Designing More Flexible and Scalable DataVault Components — Evaluation (Part 3)

Cesar Segura
SDG Group

--

DataVault is undoubtedly one of the best candidates to consider when it comes to determining which methodology to adopt in your data architecture. At its core, Datavault offers an agile way to design and create efficient data warehouses.

However, managing and defining data within a data architecture comes with a number of challenges and questions. For example:

  • What happens when we work with several countries/corporate segments that need to provide information to our model?
  • What would happen if suddenly and unexpectedly (as often happens) we need to incorporate the same business concept but with a completely different paradigm? (HUBs scenarios in Part 1)
  • How should I apportion fields in the satellite? How many fields should I use? (FSC Segmentation in Part 2)
  • How would we solve our components if our sources of origin incorporate new information periodically and we want to efficiently manage the number of satellites? (SATs scenarios in Part 2)
  • What is the best strategy to make my model more Scalable, Efficient and with the less cost of evolution on my Data Architecture in the Raw DataVault model?

In the previous stories, we have gone diving into some of the various design approaches for DataVault models and the various challenges associated with them.
In addition, in this history review we have walked through some of the main parts you have to take into consideration in our DataVault Architecture: the main pillars HUBs and Satellites.

  • We have reviewed different scenarios and how to implement them.
  • We also saw how to implement a good strategy of our satellites in order to evolve them in a scalable way.
  • And finally, we will evaluate all the different design scenarios with pros/cons to come to the conclusion what it would be the best and why.

Evaluation of the different Evolution Scenarios

In order to assess which is the best scenario, we are thinking what should be the common goals to dimension an architecture? Let’s think about the SET acronym. It is defined by MAXIMIZE Scalability and Efficiency, and REDUCE the “T” that means Total Operating Cost (TOC). And TOC is segmented in three pillars: Cost, Infrastructure and Maintenance. All three together are Base factors used in many Data and IT architectures.

Here below a brief definition of each one:

Scalability: We highlight this aspect due to the factor of allowing our model to be scaled with as little impact as possible.

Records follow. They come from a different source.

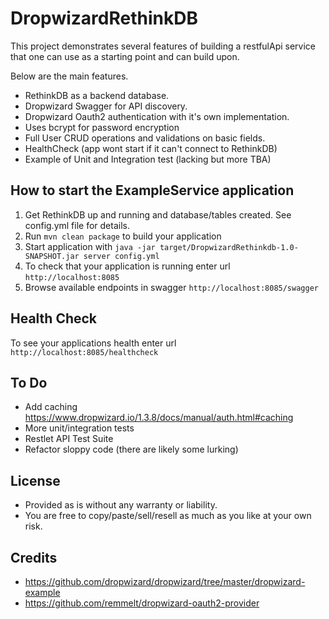 # DropwizardRethinkDB

This project demonstrates several features of building a restfulApi service that one can
use as a starting point and can build upon.

Below are the main features.

- RethinkDB as a backend database.
- Dropwizard Swagger for API discovery.
- Dropwizard Oauth2 authentication with it's own implementation.
- Uses bcrypt for password encryption
- Full User CRUD operations and validations on basic fields.
- HealthCheck (app wont start if it can't connect to RethinkDB)
- Example of Unit and Integration test (lacking but more TBA)



How to start the ExampleService application
---

1. Get RethinkDB up and running and database/tables created. See config.yml file for details.
1. Run `mvn clean package` to build your application
1. Start application with `java -jar target/DropwizardRethinkdb-1.0-SNAPSHOT.jar server config.yml`
1. To check that your application is running enter url `http://localhost:8085`
1. Browse available endpoints in swagger `http://localhost:8085/swagger`

Health Check
---

To see your applications health enter url `http://localhost:8085/healthcheck`


To Do
-----
- Add caching https://www.dropwizard.io/1.3.8/docs/manual/auth.html#caching
- More unit/integration tests
- Restlet API Test Suite
- Refactor sloppy code (there are likely some lurking)

License
-------
- Provided as is without any warranty or liability.
- You are free to copy/paste/sell/resell as much as you like at your own risk.

Credits
-------
- https://github.com/dropwizard/dropwizard/tree/master/dropwizard-example
- https://github.com/remmelt/dropwizard-oauth2-provider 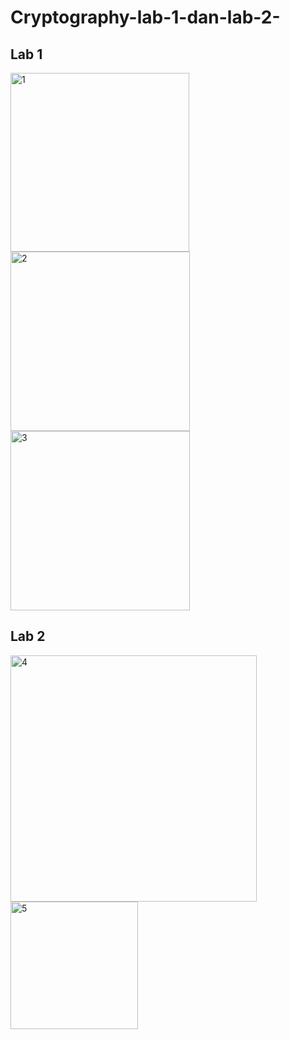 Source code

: # Cryptography-lab-1-dan-lab-2-

## Lab 1
<img width="286" alt="1" src="https://github.com/user-attachments/assets/b6b0a187-4ed9-4a32-a7e2-b17992f43fe7">
<img width="287" alt="2" src="https://github.com/user-attachments/assets/13cae203-60ef-4748-a102-823d529ad916">
<img width="287" alt="3" src="https://github.com/user-attachments/assets/f0ffb2fc-ab8a-4896-bc06-3549f8a6c67f">

## Lab 2
<img width="394" alt="4" src="https://github.com/user-attachments/assets/5c18a169-7154-4867-aa72-99ea083b033e">
<img width="204" alt="5" src="https://github.com/user-attachments/assets/1c67f7a1-4ba6-4829-a7e4-a1cd4389c7c9">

Our model can grow without being affected by changes in the studied approach. When there are multiple sources of information, and many more emerge over time, and even the existing ones evolve and incorporate new information frequently, we need an architecture with a model that allows adaptation with the least possible impact. We will really penalyze the effect to change physical structures.

Efficiency: It is an important factor to consider, if not one of the most important when it comes to managing and incorporating new information, as well as its consumption. The fact of directly having the data in columnar form allows us a higher performance, thus affecting a lower cost and less demanding needs of our architecture.

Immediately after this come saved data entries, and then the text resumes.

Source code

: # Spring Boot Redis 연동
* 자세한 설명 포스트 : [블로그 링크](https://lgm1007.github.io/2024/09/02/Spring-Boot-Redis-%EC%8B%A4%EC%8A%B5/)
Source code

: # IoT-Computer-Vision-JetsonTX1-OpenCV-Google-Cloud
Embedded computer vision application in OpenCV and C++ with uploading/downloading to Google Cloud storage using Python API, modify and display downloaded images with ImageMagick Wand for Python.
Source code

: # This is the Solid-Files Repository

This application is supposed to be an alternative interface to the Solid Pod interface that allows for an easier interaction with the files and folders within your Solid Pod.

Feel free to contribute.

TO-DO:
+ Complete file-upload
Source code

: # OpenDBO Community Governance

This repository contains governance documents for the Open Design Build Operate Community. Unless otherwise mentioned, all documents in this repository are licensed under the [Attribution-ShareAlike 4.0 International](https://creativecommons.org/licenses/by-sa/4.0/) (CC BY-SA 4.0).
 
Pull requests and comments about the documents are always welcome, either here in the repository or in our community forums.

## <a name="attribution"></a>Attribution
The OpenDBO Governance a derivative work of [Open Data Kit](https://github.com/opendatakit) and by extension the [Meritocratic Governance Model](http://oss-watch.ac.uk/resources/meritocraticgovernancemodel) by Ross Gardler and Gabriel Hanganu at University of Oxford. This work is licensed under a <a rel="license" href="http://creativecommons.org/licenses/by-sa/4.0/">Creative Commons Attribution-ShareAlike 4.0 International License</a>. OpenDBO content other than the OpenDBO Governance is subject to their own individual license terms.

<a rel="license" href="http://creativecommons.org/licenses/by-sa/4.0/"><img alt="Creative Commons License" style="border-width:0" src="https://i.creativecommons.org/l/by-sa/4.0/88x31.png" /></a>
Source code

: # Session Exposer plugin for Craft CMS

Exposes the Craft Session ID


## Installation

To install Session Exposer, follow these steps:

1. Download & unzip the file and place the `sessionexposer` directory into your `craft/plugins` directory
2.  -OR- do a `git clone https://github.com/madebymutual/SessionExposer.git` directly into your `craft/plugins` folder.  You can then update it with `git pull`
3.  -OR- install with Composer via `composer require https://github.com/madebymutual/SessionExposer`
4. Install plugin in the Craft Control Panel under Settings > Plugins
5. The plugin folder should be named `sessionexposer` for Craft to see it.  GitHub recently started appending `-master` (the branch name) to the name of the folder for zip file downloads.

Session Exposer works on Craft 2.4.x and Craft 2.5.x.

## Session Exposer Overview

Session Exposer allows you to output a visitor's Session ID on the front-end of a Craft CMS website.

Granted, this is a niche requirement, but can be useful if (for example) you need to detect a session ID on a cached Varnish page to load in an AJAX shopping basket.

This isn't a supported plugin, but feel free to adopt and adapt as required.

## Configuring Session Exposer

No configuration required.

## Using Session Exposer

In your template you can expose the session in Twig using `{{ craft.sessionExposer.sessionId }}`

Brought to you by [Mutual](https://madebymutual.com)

Cost: Here we put the factors that mainly affect: the calculation degree cost of the data management processes, the necessary cost to be able to provide adequate comfort for the consumption of information, and the level of maintenance of our processes due to the dispersion of different complexities.

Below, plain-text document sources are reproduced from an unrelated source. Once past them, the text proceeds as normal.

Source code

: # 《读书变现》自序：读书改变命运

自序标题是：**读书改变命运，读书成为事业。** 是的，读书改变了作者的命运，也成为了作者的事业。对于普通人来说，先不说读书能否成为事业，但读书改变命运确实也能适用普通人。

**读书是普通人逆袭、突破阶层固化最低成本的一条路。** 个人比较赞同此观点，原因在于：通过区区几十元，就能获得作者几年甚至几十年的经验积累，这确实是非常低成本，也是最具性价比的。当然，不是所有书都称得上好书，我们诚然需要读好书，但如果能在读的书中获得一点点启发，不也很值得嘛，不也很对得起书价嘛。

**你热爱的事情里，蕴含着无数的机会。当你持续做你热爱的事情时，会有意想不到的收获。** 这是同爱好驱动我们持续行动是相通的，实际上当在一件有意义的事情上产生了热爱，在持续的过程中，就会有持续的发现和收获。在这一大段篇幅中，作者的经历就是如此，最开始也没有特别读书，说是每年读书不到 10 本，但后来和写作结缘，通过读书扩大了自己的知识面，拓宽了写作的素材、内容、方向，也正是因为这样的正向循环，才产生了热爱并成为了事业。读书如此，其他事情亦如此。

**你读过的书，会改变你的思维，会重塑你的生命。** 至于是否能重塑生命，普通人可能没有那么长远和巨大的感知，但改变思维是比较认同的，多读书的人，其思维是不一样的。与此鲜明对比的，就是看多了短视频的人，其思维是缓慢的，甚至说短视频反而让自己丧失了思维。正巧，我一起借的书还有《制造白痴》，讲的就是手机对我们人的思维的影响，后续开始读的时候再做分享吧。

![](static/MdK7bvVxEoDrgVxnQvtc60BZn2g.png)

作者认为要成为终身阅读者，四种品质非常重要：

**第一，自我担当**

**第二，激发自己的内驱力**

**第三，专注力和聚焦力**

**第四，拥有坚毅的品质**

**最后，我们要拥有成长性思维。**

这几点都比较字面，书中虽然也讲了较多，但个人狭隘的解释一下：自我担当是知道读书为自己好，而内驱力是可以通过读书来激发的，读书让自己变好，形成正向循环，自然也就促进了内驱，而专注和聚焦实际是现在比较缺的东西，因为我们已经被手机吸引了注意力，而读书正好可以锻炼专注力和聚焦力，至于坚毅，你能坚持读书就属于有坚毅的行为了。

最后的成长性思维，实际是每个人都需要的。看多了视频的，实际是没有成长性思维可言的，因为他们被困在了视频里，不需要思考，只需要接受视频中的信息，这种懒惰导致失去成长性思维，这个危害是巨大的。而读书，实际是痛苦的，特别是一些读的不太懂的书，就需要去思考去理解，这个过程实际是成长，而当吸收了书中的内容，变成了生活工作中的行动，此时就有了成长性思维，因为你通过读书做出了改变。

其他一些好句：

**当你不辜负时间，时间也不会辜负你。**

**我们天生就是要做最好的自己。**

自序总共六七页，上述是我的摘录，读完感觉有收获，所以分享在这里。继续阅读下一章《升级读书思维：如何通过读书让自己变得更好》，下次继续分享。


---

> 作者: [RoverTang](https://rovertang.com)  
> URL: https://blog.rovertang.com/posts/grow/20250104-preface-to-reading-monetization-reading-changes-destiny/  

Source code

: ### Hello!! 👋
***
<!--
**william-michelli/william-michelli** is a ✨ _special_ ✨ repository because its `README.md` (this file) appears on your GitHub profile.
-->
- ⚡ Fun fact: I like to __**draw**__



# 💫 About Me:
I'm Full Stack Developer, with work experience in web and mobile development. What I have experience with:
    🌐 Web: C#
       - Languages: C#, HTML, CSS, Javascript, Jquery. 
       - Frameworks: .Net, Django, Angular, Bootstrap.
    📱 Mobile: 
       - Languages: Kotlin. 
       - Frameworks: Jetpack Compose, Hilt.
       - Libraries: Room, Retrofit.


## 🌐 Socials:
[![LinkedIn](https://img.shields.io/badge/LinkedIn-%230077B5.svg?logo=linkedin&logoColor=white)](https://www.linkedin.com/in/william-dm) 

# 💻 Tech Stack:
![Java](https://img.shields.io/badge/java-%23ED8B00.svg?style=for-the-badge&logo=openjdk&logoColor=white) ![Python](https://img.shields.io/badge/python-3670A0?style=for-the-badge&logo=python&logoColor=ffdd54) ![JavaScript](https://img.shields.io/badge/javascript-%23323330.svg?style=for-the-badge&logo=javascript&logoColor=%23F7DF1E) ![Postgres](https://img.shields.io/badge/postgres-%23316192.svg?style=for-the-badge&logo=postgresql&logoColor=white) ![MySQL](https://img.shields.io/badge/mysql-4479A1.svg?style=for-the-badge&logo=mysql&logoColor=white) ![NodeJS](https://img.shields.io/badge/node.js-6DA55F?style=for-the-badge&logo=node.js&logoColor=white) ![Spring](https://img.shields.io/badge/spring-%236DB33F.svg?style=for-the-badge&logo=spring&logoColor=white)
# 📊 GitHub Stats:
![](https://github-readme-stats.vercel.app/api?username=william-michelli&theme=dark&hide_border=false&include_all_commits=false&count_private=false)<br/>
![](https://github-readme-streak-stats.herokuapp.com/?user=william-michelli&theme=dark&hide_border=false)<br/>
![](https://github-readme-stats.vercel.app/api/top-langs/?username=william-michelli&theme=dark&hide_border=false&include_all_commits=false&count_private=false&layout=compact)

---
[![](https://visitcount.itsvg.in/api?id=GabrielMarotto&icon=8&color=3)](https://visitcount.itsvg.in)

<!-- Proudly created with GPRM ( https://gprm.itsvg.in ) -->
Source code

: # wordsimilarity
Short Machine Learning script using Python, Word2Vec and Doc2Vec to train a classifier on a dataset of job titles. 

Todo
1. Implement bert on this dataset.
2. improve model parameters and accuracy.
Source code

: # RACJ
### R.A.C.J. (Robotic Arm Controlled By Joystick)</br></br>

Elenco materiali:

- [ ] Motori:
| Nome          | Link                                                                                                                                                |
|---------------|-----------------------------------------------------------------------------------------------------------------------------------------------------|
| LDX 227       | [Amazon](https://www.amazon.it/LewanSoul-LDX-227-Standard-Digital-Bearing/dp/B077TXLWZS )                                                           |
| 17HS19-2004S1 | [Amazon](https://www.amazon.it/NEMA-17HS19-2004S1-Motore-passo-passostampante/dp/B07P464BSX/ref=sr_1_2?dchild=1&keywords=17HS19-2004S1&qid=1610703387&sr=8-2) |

Infrastructure: Necessary requirements to support a DataVault architecture defined in our scenario at the technology / hardware level. Our DV components we will need a special treatment for semistructured information. We need to scale our resources fastly, whether the amount of information will be increased suddenly or, we need to increase the computational power to permit finishing queries and balance their new existing complexity.

Maintenance: The fact of having homogeneous structures of data components (processes, data management, data objects… ) will ease the government of our data architecture, so it will allow us to modify, analyze and consume our data easily. For example, we don’t want to have a greater number of processes with dispersed logics so it will be harder to understand in what case applies to each one. Another point we will consider will be: how do we quickly identify the business information in our system, and how do we apply that information in each case when we want to exploit our data.

Below the matrix Evaluation Comments Detail for SET

Matrix Evaluation Comments Detail for SET

Below the matrix Evaluation Category Detail for SET

Once we have the different considerations with the previous matrix, we will make a matrix category evaluation of the different factors.

We will keep in mind that TOC scoring is based on Better is Lower.

Evaluation Category Detail for SET

Below the matrix Evaluation Category Summarized for SET

Our final goal will be to get a final summarized evaluation of what scenario is better with a note.

If we would want summarize in final terms of SET, we will assign the below Scoring Points Matrix:

Evaluation Matrix Score

If we will apply that scoring, it will be like this:

Evaluation Category Detail for SET with scoring

We will check the below indicators:

Scalability vs Efficiency
It will be the average: (Scalability + Efficiency)/2

TOCp (TOC in positive perspective)
It will be the formula evaluation below: 10 — (Cost + Infrastructure + Maintenance)/3

SET — Scalability vs Efficiency vs TOCp
It will be the formula evaluation below: (Scalability + Efficiency+ TOCp)/3

Applying the “Evaluation Score” from the Evaluation Matrix Score:

Summarized Evaluation SET for the different Scenarios

Conclusions

On many occasions we use the Single Scenario case, or failing that, include a new component so as not to alter the current DV architecture. But we can see, the fact of using a Flexible scenario gives us a scenario with a lot of benefits. The SET of the Flexible scenario can provide the needed confidence to any company, despite it requires more demanding infrastructure than Single. The Flexible scenario will be able to scale without any problem and will even be able to process semi-structured information with no altering the current DV structure. If you make a good FSC segmentation and apply a Flexible scenario you will get Scalable Data Vault Components in your RAW architecture.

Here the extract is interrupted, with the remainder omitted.